━━━ Data to process ━━━

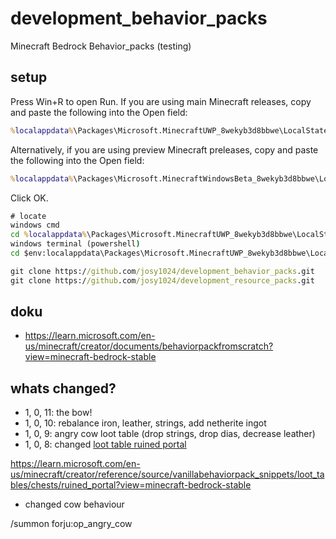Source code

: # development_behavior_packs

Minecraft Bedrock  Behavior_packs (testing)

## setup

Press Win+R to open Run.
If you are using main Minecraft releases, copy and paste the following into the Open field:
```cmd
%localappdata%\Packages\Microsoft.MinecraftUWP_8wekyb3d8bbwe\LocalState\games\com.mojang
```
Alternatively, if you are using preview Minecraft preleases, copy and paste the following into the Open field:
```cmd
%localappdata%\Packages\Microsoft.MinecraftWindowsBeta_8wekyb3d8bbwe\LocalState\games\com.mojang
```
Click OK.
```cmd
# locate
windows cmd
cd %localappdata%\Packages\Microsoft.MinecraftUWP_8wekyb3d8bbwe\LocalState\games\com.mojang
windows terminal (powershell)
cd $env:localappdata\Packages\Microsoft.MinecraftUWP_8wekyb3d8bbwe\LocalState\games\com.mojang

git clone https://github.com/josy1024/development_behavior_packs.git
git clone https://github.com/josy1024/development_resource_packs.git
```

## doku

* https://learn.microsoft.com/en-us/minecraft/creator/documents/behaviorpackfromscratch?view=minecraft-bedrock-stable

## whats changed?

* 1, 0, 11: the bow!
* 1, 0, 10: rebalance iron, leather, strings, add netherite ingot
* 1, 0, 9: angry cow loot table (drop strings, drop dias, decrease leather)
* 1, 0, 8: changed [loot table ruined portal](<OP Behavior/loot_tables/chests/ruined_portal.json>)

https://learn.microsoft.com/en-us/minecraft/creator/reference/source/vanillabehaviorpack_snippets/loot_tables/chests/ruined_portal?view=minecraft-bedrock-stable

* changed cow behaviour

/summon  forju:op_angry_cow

━━━
━━━ Data to process ━━━

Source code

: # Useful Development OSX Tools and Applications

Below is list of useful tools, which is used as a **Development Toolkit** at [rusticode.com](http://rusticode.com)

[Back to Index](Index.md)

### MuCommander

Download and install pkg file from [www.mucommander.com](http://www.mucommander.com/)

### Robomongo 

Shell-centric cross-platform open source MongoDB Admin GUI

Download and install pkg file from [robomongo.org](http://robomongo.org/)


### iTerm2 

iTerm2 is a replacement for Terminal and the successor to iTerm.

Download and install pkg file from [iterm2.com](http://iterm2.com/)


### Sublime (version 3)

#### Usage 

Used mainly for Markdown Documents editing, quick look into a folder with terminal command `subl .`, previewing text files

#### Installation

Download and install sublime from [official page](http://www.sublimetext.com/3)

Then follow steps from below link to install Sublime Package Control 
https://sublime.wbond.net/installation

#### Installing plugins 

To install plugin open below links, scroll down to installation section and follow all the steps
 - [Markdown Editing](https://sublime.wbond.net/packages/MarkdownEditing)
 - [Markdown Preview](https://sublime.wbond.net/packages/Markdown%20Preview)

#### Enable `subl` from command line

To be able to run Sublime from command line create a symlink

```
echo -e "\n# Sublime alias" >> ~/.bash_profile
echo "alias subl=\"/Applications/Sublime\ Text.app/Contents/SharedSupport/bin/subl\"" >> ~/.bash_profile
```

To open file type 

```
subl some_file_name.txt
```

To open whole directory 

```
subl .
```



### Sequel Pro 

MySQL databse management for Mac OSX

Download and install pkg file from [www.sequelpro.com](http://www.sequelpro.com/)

━━━

- [Problem statement]:
Present each line from the listing that holds the string "using".

- [Problem solution]:
If you are using main Minecraft releases, copy and paste the following into the Open field:
Alternatively, if you are using preview Minecraft preleases, copy and paste the following into the Open field:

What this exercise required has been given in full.